● Record set:
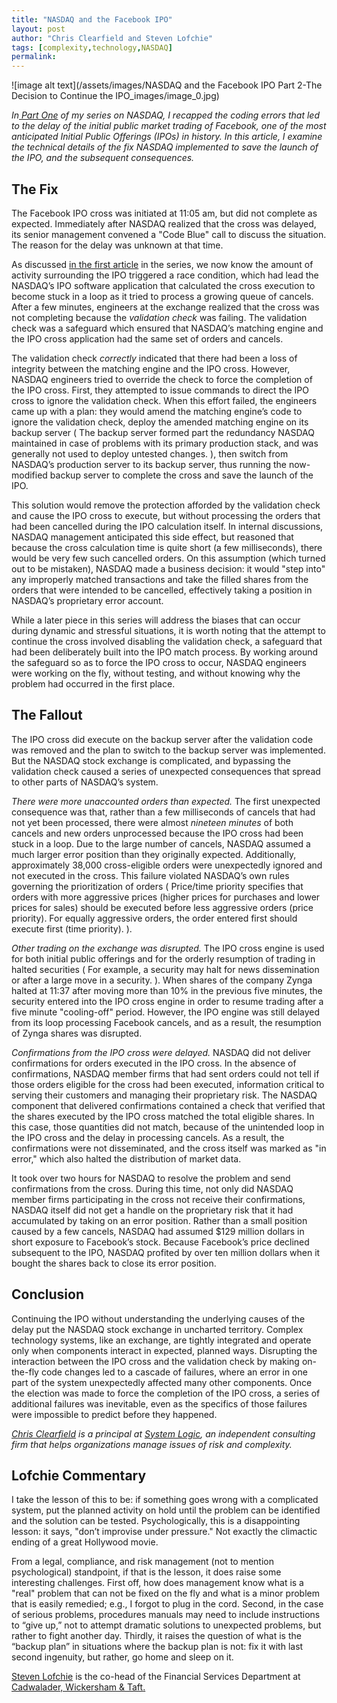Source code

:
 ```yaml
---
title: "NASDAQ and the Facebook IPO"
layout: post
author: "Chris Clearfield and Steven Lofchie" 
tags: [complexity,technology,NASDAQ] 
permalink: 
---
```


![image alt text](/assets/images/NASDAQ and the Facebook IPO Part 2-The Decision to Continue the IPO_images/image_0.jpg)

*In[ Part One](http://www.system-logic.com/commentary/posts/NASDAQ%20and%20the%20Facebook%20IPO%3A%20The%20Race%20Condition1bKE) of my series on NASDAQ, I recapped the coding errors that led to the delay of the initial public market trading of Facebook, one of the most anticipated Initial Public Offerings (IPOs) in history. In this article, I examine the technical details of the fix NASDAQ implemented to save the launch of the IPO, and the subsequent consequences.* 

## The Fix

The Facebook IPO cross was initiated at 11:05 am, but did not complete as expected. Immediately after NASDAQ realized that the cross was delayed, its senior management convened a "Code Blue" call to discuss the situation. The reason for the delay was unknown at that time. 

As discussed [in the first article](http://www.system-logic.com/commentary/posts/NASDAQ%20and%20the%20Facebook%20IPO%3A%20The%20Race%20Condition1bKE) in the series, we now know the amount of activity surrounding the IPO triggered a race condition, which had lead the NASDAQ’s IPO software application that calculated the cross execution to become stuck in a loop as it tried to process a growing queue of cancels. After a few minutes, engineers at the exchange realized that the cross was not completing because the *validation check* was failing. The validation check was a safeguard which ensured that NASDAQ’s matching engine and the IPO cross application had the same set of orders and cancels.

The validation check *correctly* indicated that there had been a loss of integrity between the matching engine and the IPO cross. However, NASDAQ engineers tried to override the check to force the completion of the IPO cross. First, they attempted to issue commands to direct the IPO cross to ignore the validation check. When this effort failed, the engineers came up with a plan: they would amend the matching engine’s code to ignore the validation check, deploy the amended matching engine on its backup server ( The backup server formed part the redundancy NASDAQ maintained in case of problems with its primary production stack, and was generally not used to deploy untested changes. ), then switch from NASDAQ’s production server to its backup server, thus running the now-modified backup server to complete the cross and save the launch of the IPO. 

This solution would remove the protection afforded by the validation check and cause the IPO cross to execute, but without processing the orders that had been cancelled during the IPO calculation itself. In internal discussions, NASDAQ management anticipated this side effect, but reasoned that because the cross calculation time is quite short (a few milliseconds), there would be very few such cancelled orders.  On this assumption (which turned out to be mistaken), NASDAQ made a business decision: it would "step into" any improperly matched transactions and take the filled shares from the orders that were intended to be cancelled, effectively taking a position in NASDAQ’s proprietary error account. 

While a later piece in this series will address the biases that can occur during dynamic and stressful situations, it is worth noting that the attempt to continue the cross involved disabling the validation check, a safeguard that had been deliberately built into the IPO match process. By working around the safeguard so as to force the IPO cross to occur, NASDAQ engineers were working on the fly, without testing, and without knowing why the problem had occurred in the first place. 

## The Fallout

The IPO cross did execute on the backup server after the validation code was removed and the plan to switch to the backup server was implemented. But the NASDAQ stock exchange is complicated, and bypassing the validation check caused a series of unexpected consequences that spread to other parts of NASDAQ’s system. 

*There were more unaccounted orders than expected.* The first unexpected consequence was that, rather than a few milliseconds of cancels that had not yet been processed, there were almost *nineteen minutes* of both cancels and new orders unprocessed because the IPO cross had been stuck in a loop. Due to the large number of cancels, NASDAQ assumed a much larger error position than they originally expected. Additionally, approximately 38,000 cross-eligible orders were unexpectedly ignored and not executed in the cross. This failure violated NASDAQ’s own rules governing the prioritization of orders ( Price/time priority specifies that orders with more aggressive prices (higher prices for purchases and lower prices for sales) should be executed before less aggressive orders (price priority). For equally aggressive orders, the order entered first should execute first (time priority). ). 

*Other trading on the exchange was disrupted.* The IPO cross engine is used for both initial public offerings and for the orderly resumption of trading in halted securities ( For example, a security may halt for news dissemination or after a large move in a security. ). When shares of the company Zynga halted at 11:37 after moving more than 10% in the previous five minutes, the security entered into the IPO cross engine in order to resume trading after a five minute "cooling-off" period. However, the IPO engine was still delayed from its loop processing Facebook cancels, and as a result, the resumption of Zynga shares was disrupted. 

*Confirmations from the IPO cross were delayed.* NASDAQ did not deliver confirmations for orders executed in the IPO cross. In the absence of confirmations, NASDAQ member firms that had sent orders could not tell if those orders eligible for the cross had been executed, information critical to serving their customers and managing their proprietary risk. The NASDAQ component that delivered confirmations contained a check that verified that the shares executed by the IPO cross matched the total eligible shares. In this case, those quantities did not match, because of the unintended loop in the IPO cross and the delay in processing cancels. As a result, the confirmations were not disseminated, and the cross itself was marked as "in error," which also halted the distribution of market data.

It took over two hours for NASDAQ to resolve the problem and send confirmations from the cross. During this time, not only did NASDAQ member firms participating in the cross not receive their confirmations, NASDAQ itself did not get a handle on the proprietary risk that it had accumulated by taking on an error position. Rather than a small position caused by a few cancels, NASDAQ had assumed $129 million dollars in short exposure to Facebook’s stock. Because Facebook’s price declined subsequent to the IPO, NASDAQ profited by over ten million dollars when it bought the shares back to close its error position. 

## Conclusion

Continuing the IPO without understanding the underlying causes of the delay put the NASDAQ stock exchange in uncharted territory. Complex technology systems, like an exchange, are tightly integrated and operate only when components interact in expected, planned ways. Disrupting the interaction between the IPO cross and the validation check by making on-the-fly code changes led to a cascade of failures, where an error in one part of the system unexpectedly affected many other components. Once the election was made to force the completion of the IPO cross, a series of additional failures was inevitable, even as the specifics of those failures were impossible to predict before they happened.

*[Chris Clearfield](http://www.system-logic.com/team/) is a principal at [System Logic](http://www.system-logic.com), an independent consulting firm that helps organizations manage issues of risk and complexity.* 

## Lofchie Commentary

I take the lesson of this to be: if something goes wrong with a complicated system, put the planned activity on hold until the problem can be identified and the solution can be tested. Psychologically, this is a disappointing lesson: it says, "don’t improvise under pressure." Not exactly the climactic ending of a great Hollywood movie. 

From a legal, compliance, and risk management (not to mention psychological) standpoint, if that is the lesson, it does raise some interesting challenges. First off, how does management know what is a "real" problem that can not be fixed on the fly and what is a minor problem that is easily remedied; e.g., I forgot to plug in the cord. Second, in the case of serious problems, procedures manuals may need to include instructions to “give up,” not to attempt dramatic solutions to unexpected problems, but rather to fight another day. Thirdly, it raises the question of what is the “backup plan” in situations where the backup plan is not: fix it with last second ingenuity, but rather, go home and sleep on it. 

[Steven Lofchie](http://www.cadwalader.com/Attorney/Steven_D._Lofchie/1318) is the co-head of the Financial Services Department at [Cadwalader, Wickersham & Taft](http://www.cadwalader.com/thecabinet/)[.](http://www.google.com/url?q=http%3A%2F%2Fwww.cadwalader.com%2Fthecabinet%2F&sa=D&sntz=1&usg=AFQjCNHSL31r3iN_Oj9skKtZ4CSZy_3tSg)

● What you have to do: Print the records above again exactly. Leave out the images.

● Your solution:
Source code

:
 ```yaml
---
title: "NASDAQ and the Facebook IPO"
layout: post
author: "Chris Clearfield and Steven Lofchie" 
tags: [complexity,technology,NASDAQ] 
permalink: 
---
```


![image alt text](/assets/images/NASDAQ and the Facebook IPO Part 2-The Decision to Continue the IPO_images/image_0.jpg)

*In[ Part One](http://www.system-logic.com/commentary/posts/NASDAQ%20and%20the%20Facebook%20IPO%3A%20The%20Race%20Condition1bKE) of my series on NASDAQ, I recapped the coding errors that led to the delay of the initial public market trading of Facebook, one of the most anticipated Initial Public Offerings (IPOs) in history. In this article, I examine the technical details of the fix NASDAQ implemented to save the launch of the IPO, and the subsequent consequences.* 

## The Fix

The Facebook IPO cross was initiated at 11:05 am, but did not complete as expected. Immediately after NASDAQ realized that the cross was delayed, its senior management convened a "Code Blue" call to discuss the situation. The reason for the delay was unknown at that time. 

As discussed [in the first article](http://www.system-logic.com/commentary/posts/NASDAQ%20and%20the%20Facebook%20IPO%3A%20The%20Race%20Condition1bKE) in the series, we now know the amount of activity surrounding the IPO triggered a race condition, which had lead the NASDAQ’s IPO software application that calculated the cross execution to become stuck in a loop as it tried to process a growing queue of cancels. After a few minutes, engineers at the exchange realized that the cross was not completing because the *validation check* was failing. The validation check was a safeguard which ensured that NASDAQ’s matching engine and the IPO cross application had the same set of orders and cancels.

The validation check *correctly* indicated that there had been a loss of integrity between the matching engine and the IPO cross. However, NASDAQ engineers tried to override the check to force the completion of the IPO cross. First, they attempted to issue commands to direct the IPO cross to ignore the validation check. When this effort failed, the engineers came up with a plan: they would amend the matching engine’s code to ignore the validation check, deploy the amended matching engine on its backup server ( The backup server formed part the redundancy NASDAQ maintained in case of problems with its primary production stack, and was generally not used to deploy untested changes. ), then switch from NASDAQ’s production server to its backup server, thus running the now-modified backup server to complete the cross and save the launch of the IPO. 

This solution would remove the protection afforded by the validation check and cause the IPO cross to execute, but without processing the orders that had been cancelled during the IPO calculation itself. In internal discussions, NASDAQ management anticipated this side effect, but reasoned that because the cross calculation time is quite short (a few milliseconds), there would be very few such cancelled orders.  On this assumption (which turned out to be mistaken), NASDAQ made a business decision: it would "step into" any improperly matched transactions and take the filled shares from the orders that were intended to be cancelled, effectively taking a position in NASDAQ’s proprietary error account. 

While a later piece in this series will address the biases that can occur during dynamic and stressful situations, it is worth noting that the attempt to continue the cross involved disabling the validation check, a safeguard that had been deliberately built into the IPO match process. By working around the safeguard so as to force the IPO cross to occur, NASDAQ engineers were working on the fly, without testing, and without knowing why the problem had occurred in the first place. 

## The Fallout

The IPO cross did execute on the backup server after the validation code was removed and the plan to switch to the backup server was implemented. But the NASDAQ stock exchange is complicated, and bypassing the validation check caused a series of unexpected consequences that spread to other parts of NASDAQ’s system. 

*There were more unaccounted orders than expected.* The first unexpected consequence was that, rather than a few milliseconds of cancels that had not yet been processed, there were almost *nineteen minutes* of both cancels and new orders unprocessed because the IPO cross had been stuck in a loop. Due to the large number of cancels, NASDAQ assumed a much larger error position than they originally expected. Additionally, approximately 38,000 cross-eligible orders were unexpectedly ignored and not executed in the cross. This failure violated NASDAQ’s own rules governing the prioritization of orders ( Price/time priority specifies that orders with more aggressive prices (higher prices for purchases and lower prices for sales) should be executed before less aggressive orders (price priority). For equally aggressive orders, the order entered first should execute first (time priority). ). 

*Other trading on the exchange was disrupted.* The IPO cross engine is used for both initial public offerings and for the orderly resumption of trading in halted securities ( For example, a security may halt for news dissemination or after a large move in a security. ). When shares of the company Zynga halted at 11:37 after moving more than 10% in the previous five minutes, the security entered into the IPO cross engine in order to resume trading after a five minute "cooling-off" period. However, the IPO engine was still delayed from its loop processing Facebook cancels, and as a result, the resumption of Zynga shares was disrupted. 

*Confirmations from the IPO cross were delayed.* NASDAQ did not deliver confirmations for orders executed in the IPO cross. In the absence of confirmations, NASDAQ member firms that had sent orders could not tell if those orders eligible for the cross had been executed, information critical to serving their customers and managing their proprietary risk. The NASDAQ component that delivered confirmations contained a check that verified that the shares executed by the IPO cross matched the total eligible shares. In this case, those quantities did not match, because of the unintended loop in the IPO cross and the delay in processing cancels. As a result, the confirmations were not disseminated, and the cross itself was marked as "in error," which also halted the distribution of market data.

It took over two hours for NASDAQ to resolve the problem and send confirmations from the cross. During this time, not only did NASDAQ member firms participating in the cross not receive their confirmations, NASDAQ itself did not get a handle on the proprietary risk that it had accumulated by taking on an error position. Rather than a small position caused by a few cancels, NASDAQ had assumed $129 million dollars in short exposure to Facebook’s stock. Because Facebook’s price declined subsequent to the IPO, NASDAQ profited by over ten million dollars when it bought the shares back to close its error position. 

## Conclusion

Continuing the IPO without understanding the underlying causes of the delay put the NASDAQ stock exchange in uncharted territory. Complex technology systems, like an exchange, are tightly integrated and operate only when components interact in expected, planned ways. Disrupting the interaction between the IPO cross and the validation check by making on-the-fly code changes led to a cascade of failures, where an error in one part of the system unexpectedly affected many other components. Once the election was made to force the completion of the IPO cross, a series of additional failures was inevitable, even as the specifics of those failures were impossible to predict before they happened.

*[Chris Clearfield](http://www.system-logic.com/team/) is a principal at [System Logic](http://www.system-logic.com), an independent consulting firm that helps organizations manage issues of risk and complexity.* 

## Lofchie Commentary

I take the lesson of this to be: if something goes wrong with a complicated system, put the planned activity on hold until the problem can be identified and the solution can be tested. Psychologically, this is a disappointing lesson: it says, "don’t improvise under pressure." Not exactly the climactic ending of a great Hollywood movie. 

From a legal, compliance, and risk management (not to mention psychological) standpoint, if that is the lesson, it does raise some interesting challenges. First off, how does management know what is a "real" problem that can not be fixed on the fly and what is a minor problem that is easily remedied; e.g., I forgot to plug in the cord. Second, in the case of serious problems, procedures manuals may need to include instructions to “give up,” not to attempt dramatic solutions to unexpected problems, but rather to fight another day. Thirdly, it raises the question of what is the “backup plan” in situations where the backup plan is not: fix it with last second ingenuity, but rather, go home and sleep on it. 

[Steven Lofchie](http://www.cadwalader.com/Attorney/Steven_D._Lofchie/1318) is the co-head of the Financial Services Department at [Cadwalader, Wickersham & Taft](http://www.cadwalader.com/thecabinet/)[.](http://www.google.com/url?q=http%3A%2F%2Fwww.cadwalader.com%2Fthecabinet%2F&sa=D&sntz=1&usg=AFQjCNHSL31r3iN_Oj9skKtZ4CSZy_3tSg)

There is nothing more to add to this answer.